Materials provided:
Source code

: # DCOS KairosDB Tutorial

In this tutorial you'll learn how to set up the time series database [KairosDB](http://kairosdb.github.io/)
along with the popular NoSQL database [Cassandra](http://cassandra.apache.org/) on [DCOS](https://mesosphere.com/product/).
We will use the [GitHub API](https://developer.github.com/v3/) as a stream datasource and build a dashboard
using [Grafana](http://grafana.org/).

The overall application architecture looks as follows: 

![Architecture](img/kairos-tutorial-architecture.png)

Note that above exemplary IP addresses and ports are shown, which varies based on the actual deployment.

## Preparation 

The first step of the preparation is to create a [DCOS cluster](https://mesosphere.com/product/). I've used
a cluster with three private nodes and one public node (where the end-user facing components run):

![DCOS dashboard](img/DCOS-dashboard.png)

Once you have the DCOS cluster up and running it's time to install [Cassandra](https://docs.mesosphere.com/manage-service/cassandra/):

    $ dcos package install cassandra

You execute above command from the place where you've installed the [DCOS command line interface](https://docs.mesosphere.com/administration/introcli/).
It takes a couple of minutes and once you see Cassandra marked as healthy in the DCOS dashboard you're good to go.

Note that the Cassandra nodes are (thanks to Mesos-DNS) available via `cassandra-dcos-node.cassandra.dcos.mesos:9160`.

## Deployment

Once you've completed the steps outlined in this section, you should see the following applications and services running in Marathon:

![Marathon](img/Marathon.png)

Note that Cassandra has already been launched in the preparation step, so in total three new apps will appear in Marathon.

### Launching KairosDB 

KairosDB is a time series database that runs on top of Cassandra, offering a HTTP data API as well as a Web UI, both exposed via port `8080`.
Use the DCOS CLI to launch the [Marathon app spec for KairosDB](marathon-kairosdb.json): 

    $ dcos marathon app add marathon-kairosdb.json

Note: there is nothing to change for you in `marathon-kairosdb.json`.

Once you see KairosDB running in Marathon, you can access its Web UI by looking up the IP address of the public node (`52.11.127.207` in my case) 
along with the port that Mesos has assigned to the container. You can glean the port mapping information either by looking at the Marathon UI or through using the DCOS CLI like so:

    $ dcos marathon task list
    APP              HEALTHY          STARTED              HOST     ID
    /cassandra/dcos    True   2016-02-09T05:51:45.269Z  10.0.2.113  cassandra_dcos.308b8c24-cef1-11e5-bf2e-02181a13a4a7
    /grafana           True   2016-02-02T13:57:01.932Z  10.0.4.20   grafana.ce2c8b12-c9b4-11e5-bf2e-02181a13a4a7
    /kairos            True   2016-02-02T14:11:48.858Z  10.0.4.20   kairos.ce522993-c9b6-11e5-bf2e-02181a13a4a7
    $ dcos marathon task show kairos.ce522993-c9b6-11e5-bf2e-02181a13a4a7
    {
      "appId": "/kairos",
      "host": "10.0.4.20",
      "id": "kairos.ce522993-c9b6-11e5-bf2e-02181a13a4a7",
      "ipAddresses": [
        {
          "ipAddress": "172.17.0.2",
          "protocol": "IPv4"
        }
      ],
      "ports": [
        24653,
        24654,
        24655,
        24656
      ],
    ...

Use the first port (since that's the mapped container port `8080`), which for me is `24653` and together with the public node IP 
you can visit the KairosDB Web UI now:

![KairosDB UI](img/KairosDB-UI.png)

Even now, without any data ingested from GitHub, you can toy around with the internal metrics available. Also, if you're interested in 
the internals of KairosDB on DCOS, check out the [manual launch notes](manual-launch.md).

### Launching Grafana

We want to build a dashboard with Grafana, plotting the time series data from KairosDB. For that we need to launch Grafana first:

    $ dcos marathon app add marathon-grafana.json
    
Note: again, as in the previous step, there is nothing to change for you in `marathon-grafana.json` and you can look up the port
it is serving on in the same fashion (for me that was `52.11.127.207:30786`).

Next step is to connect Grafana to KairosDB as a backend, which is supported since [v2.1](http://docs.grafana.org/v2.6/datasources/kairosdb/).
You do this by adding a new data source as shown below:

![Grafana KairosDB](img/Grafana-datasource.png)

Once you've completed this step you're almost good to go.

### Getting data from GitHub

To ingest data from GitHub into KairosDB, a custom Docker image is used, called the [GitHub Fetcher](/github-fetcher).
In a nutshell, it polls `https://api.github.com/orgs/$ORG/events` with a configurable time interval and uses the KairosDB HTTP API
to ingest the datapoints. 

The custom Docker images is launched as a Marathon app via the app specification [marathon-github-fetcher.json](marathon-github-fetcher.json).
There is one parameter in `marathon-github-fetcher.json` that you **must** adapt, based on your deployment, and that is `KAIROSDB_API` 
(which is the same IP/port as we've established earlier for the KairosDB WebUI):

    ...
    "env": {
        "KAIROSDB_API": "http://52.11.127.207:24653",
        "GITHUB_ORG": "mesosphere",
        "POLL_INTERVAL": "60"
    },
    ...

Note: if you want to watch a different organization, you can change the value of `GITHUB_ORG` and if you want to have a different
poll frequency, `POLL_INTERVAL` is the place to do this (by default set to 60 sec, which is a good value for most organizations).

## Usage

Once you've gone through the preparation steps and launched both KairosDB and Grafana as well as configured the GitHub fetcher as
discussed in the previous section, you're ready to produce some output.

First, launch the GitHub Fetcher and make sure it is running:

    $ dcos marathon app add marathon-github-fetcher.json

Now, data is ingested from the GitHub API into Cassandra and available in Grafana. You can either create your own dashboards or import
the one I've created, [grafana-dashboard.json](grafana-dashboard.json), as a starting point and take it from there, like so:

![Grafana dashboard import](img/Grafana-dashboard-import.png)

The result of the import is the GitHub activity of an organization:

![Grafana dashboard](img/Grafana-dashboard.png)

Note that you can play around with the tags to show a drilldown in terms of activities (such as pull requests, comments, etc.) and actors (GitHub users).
* * *
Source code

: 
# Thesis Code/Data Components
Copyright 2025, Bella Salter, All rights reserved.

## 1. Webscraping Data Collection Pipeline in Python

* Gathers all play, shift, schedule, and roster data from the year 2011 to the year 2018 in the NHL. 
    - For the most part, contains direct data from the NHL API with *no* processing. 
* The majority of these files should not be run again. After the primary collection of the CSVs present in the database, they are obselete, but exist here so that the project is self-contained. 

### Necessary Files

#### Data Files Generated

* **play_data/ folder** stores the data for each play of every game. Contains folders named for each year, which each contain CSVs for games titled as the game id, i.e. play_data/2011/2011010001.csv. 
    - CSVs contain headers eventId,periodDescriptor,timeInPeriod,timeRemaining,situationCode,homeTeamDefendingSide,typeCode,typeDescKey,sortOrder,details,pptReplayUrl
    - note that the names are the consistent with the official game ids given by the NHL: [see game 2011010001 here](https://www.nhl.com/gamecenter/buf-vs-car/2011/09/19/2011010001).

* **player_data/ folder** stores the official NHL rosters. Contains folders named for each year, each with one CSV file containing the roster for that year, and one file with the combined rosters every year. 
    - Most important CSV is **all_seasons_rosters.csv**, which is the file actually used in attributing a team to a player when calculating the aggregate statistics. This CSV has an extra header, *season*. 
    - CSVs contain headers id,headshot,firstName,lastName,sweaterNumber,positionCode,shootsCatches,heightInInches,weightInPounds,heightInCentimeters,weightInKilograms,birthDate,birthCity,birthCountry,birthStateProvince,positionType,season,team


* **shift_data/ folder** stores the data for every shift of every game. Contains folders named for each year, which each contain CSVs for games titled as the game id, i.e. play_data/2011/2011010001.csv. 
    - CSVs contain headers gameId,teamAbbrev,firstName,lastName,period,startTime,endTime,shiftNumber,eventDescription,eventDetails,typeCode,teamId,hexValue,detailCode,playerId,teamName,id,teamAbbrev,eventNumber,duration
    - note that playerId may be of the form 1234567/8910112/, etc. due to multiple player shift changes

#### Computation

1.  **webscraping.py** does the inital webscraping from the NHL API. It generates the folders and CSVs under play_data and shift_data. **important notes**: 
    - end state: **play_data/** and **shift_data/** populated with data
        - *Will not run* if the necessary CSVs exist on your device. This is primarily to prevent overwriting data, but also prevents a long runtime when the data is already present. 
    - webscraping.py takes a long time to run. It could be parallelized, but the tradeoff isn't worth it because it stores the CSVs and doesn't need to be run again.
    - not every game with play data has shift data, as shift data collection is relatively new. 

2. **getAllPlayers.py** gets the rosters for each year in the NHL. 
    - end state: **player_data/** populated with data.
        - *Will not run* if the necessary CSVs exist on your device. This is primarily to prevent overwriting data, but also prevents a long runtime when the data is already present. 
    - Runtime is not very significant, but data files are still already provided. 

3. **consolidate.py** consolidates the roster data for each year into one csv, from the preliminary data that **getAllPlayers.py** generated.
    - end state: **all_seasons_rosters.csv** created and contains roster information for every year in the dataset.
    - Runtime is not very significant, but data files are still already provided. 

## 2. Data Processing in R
* * *
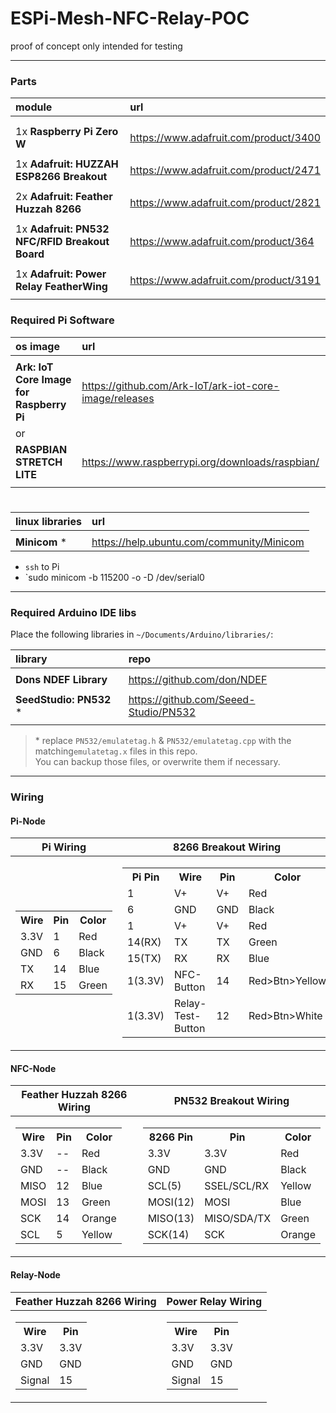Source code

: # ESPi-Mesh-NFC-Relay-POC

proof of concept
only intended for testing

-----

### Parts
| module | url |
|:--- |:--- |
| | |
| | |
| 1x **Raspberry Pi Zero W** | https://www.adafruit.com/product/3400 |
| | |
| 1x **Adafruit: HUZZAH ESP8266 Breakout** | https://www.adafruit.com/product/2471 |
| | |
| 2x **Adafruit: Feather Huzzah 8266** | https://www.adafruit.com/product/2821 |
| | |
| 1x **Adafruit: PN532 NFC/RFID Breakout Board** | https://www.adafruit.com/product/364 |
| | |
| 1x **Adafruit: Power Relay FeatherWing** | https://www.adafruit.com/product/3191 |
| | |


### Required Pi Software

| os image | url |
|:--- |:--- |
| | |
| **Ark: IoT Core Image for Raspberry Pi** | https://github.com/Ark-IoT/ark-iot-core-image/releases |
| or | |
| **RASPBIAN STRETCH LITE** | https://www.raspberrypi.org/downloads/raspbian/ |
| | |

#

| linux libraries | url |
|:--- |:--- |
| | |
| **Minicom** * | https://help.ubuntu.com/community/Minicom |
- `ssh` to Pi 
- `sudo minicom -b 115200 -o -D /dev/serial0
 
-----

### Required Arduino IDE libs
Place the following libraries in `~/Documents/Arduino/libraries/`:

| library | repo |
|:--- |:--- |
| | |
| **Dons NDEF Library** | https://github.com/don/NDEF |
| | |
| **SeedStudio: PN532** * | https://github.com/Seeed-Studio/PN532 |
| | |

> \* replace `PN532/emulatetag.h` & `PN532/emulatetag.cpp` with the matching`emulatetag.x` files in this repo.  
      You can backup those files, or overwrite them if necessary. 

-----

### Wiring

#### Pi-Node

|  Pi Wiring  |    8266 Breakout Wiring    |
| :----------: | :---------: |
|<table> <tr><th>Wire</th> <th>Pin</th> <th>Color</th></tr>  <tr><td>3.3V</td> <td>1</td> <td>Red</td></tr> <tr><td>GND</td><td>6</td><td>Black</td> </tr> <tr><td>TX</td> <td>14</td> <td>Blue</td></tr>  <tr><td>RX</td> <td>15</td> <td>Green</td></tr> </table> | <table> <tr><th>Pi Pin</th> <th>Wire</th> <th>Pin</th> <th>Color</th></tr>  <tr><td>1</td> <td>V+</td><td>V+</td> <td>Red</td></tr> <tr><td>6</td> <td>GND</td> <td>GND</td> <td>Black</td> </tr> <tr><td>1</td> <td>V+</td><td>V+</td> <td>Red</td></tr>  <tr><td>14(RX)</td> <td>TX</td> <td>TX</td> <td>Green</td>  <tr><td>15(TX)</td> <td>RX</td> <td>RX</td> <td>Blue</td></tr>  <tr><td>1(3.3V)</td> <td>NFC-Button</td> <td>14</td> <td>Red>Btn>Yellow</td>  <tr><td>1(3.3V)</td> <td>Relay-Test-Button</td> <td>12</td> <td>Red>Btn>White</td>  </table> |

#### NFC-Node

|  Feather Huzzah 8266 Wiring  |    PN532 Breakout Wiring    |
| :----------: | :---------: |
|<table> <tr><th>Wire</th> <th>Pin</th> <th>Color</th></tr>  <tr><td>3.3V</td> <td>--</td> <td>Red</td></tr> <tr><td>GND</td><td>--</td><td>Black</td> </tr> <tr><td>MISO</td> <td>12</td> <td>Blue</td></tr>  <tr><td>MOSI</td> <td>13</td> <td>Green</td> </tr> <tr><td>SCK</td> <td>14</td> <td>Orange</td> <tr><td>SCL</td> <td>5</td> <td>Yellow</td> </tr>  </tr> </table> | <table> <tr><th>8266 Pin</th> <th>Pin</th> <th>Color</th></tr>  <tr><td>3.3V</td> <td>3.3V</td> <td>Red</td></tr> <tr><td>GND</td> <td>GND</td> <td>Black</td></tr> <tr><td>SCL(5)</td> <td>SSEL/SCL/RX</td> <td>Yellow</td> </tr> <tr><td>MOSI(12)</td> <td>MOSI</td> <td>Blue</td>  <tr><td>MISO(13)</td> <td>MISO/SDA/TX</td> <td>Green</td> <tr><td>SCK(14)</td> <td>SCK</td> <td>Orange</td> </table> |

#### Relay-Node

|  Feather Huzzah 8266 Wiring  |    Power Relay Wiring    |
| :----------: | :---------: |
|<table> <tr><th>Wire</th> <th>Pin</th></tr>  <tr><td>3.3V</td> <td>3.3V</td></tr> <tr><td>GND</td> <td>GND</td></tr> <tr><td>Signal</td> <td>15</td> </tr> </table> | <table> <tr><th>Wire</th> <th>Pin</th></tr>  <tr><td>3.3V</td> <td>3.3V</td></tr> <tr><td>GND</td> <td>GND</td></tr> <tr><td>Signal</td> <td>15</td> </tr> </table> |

What you need to do: Where a line above includes "notes", copy that line.

The completed task:
the internals of KairosDB on DCOS, check out the [manual launch notes](manual-launch.md).
1.  **webscraping.py** does the inital webscraping from the NHL API. It generates the folders and CSVs under play_data and shift_data. **important notes**: 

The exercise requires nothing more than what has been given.